王建国点了点头,拔出腰间的手枪,做了个“噤声”和“前进”的手势。
队伍的速度瞬间放慢,三十多号人踩在湿滑的泥地里,几乎没有发出一点声音。
他们踩着泥泞,拨开浓雾。
手电筒与火把的光芒交织在一起,像一张试探的网,一点点地,照亮了前方那片被黑暗笼罩的修罗场。
走在最前面的一个年轻民兵,手里的光柱不经意地扫过一棵大树。
然后,他的脚步,顿住了。
他手里的手电筒,“啪嗒”一声,掉在了泥地里。
他抬起手,指着那个方向,嘴巴张得老大,喉咙里却发不出一点声音,只有“嗬嗬”的漏风声。
王建国心里一沉,抢上两步,将手电的光束猛地对了过去。
光柱之下。
一个独眼的男人,被一颗子弹,从眼眶贯穿,整个人如同一个破烂的标本,被死死地钉在两人合抱粗的老松树上。
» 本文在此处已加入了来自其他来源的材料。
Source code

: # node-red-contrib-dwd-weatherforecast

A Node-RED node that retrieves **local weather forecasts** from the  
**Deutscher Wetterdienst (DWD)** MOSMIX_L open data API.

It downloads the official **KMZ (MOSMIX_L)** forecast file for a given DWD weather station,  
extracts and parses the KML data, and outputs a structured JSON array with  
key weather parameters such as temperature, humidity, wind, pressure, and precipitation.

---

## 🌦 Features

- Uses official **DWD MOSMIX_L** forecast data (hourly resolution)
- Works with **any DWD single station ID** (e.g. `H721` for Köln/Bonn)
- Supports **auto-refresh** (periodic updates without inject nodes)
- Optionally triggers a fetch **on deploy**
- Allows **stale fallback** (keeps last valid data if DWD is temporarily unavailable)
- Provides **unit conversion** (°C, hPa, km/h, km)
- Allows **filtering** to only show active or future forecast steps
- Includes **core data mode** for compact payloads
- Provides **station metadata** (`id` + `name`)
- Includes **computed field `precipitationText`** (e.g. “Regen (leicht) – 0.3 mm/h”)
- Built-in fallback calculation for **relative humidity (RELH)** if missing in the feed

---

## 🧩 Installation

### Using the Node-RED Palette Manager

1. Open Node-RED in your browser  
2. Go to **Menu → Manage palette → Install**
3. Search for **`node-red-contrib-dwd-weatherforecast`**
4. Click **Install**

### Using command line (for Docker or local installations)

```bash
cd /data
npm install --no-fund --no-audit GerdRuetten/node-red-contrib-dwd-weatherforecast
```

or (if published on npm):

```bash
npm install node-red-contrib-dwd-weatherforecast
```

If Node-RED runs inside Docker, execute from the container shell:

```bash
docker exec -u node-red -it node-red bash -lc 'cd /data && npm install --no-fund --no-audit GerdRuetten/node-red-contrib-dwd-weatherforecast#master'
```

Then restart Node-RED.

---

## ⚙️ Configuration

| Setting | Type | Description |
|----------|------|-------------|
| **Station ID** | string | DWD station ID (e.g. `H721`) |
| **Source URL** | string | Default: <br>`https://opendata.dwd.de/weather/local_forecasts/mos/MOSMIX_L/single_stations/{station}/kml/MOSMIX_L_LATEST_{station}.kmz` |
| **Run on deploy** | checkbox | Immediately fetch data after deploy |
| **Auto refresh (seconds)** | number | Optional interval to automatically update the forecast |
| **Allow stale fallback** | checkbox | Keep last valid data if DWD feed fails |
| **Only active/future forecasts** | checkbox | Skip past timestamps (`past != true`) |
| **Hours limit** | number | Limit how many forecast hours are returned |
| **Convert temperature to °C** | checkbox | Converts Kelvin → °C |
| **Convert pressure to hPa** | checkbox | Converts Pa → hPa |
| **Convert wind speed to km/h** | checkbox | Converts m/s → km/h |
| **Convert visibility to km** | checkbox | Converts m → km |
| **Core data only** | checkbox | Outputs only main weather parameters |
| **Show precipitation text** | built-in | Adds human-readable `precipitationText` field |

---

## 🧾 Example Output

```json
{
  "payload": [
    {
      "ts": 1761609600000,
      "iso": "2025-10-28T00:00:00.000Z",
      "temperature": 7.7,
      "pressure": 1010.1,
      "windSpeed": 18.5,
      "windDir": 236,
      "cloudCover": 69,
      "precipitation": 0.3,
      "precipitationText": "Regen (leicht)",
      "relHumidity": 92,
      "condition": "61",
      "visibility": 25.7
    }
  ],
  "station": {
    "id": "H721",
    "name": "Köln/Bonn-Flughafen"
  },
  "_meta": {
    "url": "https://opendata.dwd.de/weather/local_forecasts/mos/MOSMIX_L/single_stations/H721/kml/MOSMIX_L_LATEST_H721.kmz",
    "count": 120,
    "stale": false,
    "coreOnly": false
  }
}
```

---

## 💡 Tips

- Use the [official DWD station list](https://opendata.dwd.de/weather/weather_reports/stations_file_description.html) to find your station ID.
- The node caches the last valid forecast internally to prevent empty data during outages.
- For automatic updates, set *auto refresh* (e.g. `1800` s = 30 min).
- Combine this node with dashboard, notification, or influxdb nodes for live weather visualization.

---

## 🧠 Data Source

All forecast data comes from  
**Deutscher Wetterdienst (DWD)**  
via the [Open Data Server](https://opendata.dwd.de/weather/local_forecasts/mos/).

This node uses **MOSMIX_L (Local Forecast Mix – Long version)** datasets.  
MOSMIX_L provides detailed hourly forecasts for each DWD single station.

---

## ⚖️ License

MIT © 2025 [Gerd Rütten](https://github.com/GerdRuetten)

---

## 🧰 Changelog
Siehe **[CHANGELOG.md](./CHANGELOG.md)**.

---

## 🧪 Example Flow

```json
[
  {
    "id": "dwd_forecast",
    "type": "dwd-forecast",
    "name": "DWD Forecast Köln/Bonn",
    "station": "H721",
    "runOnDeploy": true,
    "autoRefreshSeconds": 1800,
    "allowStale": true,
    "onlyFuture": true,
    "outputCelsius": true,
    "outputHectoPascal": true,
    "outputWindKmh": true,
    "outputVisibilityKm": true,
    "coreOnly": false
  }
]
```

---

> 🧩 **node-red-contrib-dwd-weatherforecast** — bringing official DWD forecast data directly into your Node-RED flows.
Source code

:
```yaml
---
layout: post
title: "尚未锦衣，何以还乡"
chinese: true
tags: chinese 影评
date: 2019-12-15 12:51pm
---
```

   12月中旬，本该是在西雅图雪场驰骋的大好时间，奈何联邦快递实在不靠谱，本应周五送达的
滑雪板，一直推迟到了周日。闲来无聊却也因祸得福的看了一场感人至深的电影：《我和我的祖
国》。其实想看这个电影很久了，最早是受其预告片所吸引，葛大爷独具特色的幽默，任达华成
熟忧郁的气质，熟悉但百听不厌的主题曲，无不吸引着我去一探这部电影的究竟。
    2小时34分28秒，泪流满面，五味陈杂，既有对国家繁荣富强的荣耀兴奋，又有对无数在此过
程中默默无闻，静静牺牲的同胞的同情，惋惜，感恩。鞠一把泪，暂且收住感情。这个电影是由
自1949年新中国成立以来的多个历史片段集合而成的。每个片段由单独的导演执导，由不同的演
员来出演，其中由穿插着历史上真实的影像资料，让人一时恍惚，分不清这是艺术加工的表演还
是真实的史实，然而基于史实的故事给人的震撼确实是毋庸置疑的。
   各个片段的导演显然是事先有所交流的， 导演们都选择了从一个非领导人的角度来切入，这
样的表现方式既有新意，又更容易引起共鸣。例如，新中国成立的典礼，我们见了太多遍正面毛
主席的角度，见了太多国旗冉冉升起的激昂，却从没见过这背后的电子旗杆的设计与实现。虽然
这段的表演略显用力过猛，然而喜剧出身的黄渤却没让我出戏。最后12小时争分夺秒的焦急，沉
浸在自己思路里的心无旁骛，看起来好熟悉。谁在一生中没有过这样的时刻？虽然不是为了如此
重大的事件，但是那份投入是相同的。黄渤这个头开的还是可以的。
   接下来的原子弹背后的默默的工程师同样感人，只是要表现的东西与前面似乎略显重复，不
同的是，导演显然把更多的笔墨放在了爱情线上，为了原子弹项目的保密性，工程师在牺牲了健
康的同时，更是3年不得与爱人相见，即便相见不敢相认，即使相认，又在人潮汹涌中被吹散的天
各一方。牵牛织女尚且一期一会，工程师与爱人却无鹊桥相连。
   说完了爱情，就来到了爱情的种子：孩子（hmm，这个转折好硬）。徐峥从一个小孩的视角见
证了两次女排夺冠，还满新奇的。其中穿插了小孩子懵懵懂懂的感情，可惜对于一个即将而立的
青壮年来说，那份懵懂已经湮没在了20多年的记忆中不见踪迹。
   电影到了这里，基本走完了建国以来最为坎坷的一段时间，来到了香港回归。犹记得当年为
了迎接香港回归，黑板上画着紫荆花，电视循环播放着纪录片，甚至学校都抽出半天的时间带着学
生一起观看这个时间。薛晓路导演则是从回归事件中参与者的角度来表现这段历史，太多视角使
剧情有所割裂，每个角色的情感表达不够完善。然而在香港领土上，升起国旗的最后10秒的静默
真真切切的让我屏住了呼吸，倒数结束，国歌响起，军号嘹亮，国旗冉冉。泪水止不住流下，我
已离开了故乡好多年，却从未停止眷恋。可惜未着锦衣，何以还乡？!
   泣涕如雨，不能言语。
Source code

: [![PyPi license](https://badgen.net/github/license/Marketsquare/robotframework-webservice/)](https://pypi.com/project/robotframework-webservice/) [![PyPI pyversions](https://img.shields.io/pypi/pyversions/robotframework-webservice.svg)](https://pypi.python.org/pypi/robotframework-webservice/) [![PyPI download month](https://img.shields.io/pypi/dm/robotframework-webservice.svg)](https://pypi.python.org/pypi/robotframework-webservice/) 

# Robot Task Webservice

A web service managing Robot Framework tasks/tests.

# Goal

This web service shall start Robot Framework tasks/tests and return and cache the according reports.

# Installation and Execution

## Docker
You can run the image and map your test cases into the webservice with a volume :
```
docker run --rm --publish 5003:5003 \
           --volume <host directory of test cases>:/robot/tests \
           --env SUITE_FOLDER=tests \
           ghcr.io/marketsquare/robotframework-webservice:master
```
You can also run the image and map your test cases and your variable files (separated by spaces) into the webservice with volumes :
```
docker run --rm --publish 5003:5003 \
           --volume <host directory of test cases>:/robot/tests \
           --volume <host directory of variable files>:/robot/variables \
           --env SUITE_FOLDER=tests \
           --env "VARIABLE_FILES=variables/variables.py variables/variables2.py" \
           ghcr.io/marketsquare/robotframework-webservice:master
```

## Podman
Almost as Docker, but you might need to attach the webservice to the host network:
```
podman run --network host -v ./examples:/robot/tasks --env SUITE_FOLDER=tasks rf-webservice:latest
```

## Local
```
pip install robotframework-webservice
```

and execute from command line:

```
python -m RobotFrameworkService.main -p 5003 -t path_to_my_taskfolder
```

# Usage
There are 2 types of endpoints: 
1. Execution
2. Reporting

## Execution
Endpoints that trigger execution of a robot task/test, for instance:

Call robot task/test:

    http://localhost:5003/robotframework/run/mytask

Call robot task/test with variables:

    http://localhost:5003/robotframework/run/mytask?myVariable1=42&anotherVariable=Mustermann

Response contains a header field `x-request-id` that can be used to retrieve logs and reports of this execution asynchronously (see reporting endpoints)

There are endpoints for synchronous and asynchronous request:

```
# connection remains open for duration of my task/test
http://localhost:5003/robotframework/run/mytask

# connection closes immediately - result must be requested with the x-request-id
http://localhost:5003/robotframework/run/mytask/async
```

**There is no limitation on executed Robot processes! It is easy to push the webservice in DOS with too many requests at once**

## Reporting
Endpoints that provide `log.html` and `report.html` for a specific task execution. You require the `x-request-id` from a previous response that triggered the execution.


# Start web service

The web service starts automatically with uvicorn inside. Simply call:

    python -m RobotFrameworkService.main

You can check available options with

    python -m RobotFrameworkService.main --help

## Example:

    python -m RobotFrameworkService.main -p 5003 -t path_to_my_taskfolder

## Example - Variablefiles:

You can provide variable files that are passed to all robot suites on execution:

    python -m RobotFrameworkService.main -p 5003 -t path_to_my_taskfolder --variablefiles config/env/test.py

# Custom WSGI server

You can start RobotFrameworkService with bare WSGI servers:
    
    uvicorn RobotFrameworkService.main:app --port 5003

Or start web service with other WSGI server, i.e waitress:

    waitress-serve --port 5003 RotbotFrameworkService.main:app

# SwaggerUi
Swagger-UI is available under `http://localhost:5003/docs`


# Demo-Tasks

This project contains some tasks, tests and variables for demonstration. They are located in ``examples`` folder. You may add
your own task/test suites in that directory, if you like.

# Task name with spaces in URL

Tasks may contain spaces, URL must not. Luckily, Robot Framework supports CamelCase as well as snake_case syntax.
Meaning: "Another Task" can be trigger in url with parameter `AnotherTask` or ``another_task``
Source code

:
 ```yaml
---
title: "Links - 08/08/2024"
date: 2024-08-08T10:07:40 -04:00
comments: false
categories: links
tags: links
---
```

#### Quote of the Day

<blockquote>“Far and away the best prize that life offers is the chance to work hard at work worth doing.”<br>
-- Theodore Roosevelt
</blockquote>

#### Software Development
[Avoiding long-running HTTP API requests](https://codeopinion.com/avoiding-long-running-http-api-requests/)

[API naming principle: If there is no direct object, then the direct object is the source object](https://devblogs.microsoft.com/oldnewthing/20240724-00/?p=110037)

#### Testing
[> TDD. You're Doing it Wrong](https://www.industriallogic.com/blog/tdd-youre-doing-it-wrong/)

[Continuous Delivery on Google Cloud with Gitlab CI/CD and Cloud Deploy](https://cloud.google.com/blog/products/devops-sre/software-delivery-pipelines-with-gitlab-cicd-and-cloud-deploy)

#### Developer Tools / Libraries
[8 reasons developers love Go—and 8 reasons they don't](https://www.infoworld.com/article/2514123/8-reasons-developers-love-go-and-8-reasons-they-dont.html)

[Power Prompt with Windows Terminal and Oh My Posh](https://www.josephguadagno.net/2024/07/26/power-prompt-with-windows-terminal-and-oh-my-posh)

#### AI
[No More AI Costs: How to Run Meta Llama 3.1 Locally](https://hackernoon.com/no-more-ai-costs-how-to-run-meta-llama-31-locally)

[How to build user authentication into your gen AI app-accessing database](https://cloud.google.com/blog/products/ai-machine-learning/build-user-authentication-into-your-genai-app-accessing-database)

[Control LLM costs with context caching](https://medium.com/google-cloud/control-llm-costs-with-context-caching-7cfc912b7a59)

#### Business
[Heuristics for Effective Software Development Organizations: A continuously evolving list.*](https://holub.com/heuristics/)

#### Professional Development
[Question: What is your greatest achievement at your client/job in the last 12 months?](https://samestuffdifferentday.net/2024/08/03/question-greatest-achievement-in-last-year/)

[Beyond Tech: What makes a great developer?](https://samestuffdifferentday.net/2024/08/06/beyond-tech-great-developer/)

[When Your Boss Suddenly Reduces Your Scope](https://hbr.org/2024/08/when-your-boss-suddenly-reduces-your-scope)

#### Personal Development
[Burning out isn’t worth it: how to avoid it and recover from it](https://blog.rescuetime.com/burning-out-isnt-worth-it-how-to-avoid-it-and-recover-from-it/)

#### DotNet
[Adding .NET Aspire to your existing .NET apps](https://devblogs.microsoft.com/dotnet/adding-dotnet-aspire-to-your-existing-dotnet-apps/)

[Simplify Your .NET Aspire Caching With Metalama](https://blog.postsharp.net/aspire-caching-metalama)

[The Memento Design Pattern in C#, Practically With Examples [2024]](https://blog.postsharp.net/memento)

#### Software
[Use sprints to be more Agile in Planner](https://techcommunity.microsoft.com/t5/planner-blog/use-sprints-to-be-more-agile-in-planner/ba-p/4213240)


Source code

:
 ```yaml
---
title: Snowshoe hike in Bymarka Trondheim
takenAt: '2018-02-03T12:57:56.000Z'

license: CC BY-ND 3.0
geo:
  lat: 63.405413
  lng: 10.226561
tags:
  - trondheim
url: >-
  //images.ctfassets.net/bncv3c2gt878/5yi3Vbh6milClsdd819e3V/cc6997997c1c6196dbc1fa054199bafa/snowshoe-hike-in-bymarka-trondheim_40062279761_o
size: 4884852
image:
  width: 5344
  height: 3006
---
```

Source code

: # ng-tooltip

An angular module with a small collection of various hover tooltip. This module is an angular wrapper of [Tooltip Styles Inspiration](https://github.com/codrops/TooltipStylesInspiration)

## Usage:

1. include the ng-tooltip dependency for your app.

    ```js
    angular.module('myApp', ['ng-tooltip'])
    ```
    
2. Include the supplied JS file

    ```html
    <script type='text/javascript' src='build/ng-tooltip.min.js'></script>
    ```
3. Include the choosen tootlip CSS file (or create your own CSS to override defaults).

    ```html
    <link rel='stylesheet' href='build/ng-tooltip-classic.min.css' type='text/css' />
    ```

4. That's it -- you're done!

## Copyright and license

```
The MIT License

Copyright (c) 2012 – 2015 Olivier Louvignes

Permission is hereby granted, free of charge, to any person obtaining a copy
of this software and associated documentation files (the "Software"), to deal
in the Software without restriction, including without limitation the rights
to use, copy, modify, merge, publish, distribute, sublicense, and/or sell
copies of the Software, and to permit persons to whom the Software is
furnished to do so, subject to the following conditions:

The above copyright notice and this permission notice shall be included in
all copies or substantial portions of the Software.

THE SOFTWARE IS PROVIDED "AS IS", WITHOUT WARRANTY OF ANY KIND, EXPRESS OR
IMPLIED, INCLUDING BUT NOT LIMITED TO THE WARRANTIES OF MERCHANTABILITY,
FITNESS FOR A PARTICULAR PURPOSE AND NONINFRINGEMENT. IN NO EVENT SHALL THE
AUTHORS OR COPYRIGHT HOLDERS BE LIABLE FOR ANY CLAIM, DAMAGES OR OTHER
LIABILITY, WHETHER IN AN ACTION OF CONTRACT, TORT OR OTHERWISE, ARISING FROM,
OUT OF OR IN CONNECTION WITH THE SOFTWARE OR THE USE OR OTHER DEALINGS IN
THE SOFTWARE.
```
那颗子弹的力道之大,竟将他的后脑勺都打出了一个碗口大的窟窿!
他那只仅剩的眼睛,惊恐地圆睁着,直勾勾地瞪着前方。
“这……”
王建国身后的干警们,顺着光柱看去,集体倒吸了一口凉气。
这是何等精准的枪法!
这又是何等霸道的力道!
王建国没有停,他示意众人继续前进。
光束继续向前延伸。
很快,他们看到了第二个,第三个……
满地都是残缺不全的尸体。
有的,脚踝被精钢兽夹砸得粉碎,白骨森森。
有的,膝盖被一种他们从未见过的连环机关彻底绞烂,像一团烂肉。
更有一个,脖子被某种野兽撕开了一个巨大的口子,气管和血管都暴露在空气中,死状凄惨到了极点。
整支队伍的脚步,都停了下来。
所有人都像是被施了定身法,僵在原地。
空气里,除了雨声,只剩下众人粗重压抑的喘息。
这哪里是枪战现场?
这分明就是一个精心布置的、效率高到令人发指的屠宰场!
这些在省厅档案里都挂了号的、穷凶极恶的持枪悍匪,在这里,脆弱得像是闯进屠宰场的猪羊。